Data to examine:

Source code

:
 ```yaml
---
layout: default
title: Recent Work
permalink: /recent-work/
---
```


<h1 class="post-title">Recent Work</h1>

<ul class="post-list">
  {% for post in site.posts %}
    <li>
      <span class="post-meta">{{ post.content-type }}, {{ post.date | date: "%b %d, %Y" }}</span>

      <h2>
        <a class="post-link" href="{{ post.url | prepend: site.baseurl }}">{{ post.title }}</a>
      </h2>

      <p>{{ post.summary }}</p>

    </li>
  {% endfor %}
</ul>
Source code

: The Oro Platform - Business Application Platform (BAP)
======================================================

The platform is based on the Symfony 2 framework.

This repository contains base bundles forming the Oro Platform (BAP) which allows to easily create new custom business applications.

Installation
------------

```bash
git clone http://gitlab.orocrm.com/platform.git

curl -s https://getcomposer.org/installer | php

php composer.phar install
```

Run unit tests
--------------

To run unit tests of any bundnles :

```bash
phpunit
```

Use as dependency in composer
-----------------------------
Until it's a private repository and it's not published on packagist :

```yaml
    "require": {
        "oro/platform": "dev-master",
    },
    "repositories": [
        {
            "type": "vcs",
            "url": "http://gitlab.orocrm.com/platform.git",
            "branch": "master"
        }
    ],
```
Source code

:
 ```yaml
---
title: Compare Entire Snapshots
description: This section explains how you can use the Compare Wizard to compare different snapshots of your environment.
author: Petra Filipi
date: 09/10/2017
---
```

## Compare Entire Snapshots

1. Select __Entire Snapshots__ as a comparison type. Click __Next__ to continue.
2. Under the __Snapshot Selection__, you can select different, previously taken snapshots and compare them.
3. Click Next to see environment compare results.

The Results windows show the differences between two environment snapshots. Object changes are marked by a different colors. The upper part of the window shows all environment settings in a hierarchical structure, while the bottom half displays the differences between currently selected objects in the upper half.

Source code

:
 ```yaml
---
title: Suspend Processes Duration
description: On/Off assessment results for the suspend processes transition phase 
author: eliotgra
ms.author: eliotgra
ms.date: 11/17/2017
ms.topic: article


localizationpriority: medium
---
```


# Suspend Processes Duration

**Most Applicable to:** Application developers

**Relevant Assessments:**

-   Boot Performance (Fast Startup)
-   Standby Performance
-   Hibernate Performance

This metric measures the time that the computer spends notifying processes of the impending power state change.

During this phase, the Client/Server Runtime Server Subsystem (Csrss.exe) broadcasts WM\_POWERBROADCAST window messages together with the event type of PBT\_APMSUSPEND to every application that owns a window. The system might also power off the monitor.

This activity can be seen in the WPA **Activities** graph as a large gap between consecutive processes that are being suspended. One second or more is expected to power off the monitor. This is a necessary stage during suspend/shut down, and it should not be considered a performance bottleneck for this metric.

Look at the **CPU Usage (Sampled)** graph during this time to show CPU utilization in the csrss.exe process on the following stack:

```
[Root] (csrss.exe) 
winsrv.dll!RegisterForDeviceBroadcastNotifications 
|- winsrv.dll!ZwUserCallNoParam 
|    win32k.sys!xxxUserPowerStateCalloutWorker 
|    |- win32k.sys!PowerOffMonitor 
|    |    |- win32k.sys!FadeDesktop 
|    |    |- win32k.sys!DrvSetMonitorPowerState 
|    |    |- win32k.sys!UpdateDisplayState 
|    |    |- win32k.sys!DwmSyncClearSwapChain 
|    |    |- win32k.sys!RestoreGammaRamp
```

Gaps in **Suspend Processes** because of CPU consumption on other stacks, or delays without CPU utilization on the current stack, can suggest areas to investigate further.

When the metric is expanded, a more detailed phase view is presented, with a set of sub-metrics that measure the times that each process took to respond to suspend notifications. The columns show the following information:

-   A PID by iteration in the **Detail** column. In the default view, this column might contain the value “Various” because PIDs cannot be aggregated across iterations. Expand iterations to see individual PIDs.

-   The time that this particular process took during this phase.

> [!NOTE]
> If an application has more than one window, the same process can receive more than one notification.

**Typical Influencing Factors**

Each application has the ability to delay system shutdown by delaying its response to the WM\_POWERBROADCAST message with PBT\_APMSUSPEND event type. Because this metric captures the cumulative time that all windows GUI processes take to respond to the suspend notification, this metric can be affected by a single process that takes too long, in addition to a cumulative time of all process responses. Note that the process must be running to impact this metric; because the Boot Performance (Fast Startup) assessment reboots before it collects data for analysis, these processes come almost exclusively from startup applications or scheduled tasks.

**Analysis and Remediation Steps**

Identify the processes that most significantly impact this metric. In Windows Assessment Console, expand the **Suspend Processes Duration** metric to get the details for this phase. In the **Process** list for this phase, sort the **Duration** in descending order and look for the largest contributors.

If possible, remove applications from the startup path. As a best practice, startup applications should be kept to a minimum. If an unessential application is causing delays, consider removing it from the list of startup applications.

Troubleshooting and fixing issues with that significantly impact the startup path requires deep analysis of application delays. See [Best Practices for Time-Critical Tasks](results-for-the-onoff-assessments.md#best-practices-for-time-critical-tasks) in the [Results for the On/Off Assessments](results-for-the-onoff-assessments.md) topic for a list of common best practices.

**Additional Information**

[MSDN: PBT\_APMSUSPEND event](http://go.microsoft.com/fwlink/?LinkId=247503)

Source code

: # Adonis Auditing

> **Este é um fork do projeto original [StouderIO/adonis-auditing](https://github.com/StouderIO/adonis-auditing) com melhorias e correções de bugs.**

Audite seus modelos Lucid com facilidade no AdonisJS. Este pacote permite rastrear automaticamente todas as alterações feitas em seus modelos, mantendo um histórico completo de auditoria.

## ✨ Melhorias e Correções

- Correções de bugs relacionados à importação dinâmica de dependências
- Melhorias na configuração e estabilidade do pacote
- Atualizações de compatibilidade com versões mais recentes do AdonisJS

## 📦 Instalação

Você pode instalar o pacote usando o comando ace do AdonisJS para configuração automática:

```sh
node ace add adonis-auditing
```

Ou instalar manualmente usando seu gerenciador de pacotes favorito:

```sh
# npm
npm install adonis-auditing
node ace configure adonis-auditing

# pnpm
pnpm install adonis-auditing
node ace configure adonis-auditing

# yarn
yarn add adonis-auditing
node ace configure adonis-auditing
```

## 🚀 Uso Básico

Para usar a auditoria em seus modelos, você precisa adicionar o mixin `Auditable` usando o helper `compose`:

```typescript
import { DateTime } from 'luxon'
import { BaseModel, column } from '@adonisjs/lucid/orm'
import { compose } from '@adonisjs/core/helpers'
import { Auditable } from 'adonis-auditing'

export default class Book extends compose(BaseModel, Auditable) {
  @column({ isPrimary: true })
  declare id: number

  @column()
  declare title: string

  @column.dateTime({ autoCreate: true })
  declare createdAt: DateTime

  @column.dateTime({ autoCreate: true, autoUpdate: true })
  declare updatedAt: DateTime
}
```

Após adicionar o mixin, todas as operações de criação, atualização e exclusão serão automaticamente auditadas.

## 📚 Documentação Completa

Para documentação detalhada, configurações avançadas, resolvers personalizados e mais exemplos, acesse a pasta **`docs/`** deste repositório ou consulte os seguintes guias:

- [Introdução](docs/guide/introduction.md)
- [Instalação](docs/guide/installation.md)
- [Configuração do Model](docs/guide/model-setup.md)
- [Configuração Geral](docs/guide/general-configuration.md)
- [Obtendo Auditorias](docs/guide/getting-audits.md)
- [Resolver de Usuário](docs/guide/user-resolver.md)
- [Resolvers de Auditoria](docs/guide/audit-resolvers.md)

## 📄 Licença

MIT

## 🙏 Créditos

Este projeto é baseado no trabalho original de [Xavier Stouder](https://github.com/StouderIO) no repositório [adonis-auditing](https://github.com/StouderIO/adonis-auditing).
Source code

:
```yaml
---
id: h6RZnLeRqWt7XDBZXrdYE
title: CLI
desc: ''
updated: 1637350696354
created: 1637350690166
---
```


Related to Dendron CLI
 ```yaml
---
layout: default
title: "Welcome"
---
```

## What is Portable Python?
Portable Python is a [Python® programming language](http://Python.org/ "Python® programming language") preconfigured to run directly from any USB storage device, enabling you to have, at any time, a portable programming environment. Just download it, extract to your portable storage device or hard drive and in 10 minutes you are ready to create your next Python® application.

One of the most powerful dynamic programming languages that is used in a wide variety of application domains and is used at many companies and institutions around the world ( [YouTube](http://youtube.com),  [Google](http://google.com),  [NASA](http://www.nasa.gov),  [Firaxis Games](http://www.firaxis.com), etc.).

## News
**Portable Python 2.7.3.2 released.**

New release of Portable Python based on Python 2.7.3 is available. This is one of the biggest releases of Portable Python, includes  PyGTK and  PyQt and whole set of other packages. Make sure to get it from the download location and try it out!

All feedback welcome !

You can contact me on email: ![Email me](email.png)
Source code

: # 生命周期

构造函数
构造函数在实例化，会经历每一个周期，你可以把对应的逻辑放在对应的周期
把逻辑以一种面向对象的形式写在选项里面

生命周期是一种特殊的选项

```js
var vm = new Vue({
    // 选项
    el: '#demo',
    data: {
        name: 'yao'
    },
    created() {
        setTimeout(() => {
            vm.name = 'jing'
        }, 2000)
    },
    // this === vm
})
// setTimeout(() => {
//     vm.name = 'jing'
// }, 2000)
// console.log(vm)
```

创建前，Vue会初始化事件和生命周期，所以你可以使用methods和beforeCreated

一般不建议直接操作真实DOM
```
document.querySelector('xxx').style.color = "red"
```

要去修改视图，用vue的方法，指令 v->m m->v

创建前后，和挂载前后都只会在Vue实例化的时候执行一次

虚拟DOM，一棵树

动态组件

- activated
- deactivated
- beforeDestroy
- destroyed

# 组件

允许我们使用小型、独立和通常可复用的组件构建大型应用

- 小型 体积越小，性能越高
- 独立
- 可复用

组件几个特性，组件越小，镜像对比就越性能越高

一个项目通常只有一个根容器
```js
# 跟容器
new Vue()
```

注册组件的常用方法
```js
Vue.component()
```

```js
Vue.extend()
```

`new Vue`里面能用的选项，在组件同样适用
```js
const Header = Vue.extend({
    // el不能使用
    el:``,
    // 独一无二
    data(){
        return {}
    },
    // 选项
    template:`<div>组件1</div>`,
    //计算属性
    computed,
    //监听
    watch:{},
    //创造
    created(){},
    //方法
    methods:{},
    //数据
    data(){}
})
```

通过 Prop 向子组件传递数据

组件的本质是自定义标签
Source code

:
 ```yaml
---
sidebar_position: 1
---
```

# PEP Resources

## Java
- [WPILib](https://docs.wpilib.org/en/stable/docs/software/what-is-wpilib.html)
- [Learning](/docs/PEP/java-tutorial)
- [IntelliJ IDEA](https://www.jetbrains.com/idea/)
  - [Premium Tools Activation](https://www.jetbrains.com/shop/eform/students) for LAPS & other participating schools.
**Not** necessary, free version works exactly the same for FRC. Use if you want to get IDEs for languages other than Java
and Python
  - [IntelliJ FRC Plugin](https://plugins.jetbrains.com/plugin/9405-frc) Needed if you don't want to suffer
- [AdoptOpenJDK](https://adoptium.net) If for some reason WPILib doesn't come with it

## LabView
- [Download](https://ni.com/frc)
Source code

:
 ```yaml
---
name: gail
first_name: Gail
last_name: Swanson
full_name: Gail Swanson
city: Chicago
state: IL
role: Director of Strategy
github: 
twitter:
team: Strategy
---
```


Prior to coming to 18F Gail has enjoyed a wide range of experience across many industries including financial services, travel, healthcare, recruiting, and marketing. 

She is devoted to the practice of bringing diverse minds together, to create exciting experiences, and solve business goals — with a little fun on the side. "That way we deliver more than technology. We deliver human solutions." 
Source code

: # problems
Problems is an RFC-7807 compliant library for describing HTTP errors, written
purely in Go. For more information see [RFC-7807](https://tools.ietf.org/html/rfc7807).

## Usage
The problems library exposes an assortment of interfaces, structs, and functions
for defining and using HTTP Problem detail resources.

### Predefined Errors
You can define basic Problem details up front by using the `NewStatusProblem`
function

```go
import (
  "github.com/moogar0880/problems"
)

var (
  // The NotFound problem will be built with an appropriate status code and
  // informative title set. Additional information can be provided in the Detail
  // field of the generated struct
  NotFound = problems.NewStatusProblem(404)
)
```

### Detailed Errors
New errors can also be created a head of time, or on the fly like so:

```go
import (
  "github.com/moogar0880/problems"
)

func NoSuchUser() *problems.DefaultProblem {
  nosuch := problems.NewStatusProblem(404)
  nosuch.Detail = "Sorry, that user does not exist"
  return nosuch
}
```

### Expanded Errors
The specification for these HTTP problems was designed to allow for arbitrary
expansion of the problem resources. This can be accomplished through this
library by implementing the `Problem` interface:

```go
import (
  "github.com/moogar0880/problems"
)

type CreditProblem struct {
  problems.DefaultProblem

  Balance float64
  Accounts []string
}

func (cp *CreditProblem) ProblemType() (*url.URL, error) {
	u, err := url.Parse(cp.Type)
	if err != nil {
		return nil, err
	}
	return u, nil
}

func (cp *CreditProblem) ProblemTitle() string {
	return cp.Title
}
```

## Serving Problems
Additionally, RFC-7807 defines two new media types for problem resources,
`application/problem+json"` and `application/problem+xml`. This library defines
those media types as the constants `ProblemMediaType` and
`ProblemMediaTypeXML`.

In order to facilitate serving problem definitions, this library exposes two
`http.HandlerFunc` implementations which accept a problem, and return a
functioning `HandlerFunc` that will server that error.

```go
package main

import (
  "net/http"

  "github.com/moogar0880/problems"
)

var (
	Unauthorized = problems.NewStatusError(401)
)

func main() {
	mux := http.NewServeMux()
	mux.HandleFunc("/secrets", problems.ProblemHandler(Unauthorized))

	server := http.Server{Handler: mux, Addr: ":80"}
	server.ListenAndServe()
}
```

What this task involves:
From the entries above, return each line with the word "BaseModel" in it.

Written reply:
import { BaseModel, column } from '@adonisjs/lucid/orm'
export default class Book extends compose(BaseModel, Auditable) {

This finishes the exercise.